Top firms operating in major regional markets are to come under renewed pressure to raise pay for junior lawyers amid evidence that the gap between the City and the rest of the
UK is widening.
Newly-qualified lawyers in the UK’s five biggest cities outside London now take home an average salary of £35,200, compared with the benchmark £56,000 figure for top London lawyers.
The figures make grim reading for junior lawyers in regional markets where the newly-qualified pay band at many top firms has risen by just £2,000 since 2003.
Legal Week research shows that even salaries at leading firms in each of the UK’s secondary legal markets significantly trail those offered at City firms.
The gap has led to claims that regional rates will be raised substantially for the first time in six years as the draw of surging London salaries puts pressure on the regional labour market. Pressure will be further increased if, as expected, top London firms go ahead with another series of pay rises this spring.
Leeds leader Walker Morris currently offers £34,000 to its new lawyers, although the top 50 firm is expected to increase that figure by around 10% later this year.
In Manchester, a newly-qualified solicitor can expect to pocket £35,000 while in Newcastle, Dickinson Dees offers its new lawyers the same amount.
Junior lawyers at Birmingham giant Wragge & Co and Bristol’s Osborne Clarke both take home £36,000 a year, which is comfortably ahead of the local rates paid by other firms in the two cities.
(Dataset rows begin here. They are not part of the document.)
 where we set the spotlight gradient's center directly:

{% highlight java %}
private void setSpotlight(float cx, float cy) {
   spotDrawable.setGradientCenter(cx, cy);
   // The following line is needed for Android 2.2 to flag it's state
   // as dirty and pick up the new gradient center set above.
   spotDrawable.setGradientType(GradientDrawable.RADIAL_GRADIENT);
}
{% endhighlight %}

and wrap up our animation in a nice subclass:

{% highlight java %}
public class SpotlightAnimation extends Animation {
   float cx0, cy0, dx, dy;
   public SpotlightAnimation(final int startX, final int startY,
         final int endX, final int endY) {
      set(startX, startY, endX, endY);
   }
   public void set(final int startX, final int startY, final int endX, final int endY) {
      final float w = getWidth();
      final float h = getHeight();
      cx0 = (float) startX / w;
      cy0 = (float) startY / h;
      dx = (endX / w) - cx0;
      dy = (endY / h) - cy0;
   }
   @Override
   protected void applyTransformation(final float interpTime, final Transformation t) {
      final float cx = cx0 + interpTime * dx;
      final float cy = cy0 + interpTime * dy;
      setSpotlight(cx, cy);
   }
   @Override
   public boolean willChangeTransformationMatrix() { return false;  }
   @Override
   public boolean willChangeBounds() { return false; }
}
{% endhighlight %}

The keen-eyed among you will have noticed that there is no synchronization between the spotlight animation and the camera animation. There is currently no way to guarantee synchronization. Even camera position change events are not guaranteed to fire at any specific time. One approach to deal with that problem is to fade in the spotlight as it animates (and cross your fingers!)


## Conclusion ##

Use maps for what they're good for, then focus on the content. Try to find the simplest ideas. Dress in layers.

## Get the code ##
Wragges senior partner Quentin Poole commented: “Market salaries in London are really hot right now, much more than in Birmingham. But are we finding that is stopping us from recruiting good quality people? Absolutely not.”
Newly-qualified solicitors at the regional offices of both Pinsent Masons and DLA Piper earn £35,000, with DLA Piper’s Scottish lawyers taking home just £32,000.
In stark comparison, newly-qualified lawyers in the London offices of the top national firms, including both DLA Piper and Pinsents, are earning £53,000, more than 50% higher than colleagues working in the regional offices.
DLA Piper Manchester chief Roy Beckett commented: “Just like everyone else, junior lawyers choose a certain place for a reason. While money does come into it, if quality of life is as important to you as quality of work, then you are likely to choose to work outside London.”
One regional Eversheds partner said: “It is a fundamental problem for national firms with credible London offices because they are not comparing like with like.”
Talkback: Will City wages trigger a regional brain drain? Click here to have your say.
Can regional assistants not use the internet? If this was about City assistants, you'd have half a dozen moaning posts. No wonder they don't get paid as much in the sticks.
They're probably busy working.
Maybe regional associates haven't replied to this post because instead of spending all day on the web, they get on with their work during the day then go home to their life outside work?
Perhaps if City associates were a bit more efficient, they may be able to enjoy a more balanced life and would feel less of a need to moan?
My point exactly. If you don't speak up, do you think partners will just hand over pay-rises out of the goodness of their heart? And regarding
the previous two posts: what is your point? Are you both saying that you guys should be getting paid far less than assistants in the City and that the gap should keep getting wider, even though firms keep shipping out more work to the regions? Well, you'll certainly make a lot of partners very happy.
Its all about priorities and having a real and full life outside work. Reading all the various comments over the past few months by 'City' solicitors who have to work nights and weekends, cancel holidays, not have babies or go part-time, you would have to pay me literally millions to even contemplate working in the City. I'm still going to be better off than the majority of people out there and no amount of money is worth sacrificing sanity and happiness for.
You'd have to pay me millions to live in Leeds.
As profits increase it is becoming much harder to justify the size of the difference - especially for firms like mine doing the same work as the city for much the same clients, hours similar to those in London in many departments, and with profits per partner of £400K + equal to those at many London firms.
£400k is nowhere near what London partners are making these days. That might cut the mustard in the West Country but here in London the magic circle firms will probably each average more than £1m or thereabouts this year.
Also, the article above omits to mention that a growing number of NQs in London are getting NY rates i.e. £90k plus £17.5k bonuses. That's three times regional salaries!
From what you say of salaries for NQs at firms in other regional cities, I am guessing there won't be a queue of other 5-year PQE corporate lawyers coming to work here in Stoke-on-Trent. Such is life.
That's incorrect (not to mention patronising). Only Slaughters and Linklaters partners are on £1m-plus. Many City firms' partners are on around £400k-500kish PEP (or less) - Norton Rose, DWS, Nabarros, Lawrence Graham, Pinsents, Bird & Bird, WFW..I could go on.
They call it the 'magic circle' because the employees are all strung out on coke in the bathrooms after lunch just to keep up with the frenetic pace they set themselves immediately after completing the training contract. It's about working smarter not harder, the City is a revolving door of burnouts, junkies and mysogenists.